- Opening Delimiter -

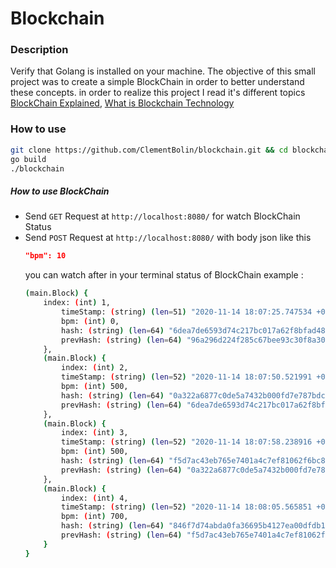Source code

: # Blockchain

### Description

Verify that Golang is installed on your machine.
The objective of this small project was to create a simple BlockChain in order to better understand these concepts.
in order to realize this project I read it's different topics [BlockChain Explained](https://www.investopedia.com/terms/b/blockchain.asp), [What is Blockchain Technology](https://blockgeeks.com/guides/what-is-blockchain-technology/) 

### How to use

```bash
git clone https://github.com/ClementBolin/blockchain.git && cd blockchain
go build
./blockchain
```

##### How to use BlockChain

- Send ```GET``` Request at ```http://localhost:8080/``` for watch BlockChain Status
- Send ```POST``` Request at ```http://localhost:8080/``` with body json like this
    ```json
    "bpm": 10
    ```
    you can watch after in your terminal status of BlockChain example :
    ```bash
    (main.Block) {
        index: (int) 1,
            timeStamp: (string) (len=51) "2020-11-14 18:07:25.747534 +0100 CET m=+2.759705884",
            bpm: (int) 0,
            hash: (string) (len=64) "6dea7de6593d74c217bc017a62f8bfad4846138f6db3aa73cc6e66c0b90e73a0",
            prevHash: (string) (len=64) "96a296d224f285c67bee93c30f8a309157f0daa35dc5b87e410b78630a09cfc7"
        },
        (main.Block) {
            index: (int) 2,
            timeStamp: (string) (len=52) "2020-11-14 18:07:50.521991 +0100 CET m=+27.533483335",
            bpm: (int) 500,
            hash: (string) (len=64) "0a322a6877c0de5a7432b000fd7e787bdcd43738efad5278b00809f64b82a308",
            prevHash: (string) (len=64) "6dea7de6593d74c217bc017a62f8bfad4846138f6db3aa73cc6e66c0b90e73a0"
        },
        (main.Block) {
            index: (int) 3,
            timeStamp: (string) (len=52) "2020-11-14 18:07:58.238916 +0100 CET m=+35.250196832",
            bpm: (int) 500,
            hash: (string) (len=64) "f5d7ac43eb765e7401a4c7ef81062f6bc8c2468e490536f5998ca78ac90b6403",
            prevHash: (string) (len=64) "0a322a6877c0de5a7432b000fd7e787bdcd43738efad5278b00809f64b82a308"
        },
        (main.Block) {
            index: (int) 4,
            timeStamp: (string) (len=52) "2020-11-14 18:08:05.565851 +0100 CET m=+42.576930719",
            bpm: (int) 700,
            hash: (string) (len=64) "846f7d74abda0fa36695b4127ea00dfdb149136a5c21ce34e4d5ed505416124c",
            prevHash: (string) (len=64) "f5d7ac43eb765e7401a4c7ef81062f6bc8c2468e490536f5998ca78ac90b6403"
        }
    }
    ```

- Closing Delimiter -

▶ Problem description: Check the data for the word "index" and pull out the lines that have it.

▶ Solution to this task:
        index: (int) 1,
            index: (int) 2,
            index: (int) 3,
            index: (int) 4,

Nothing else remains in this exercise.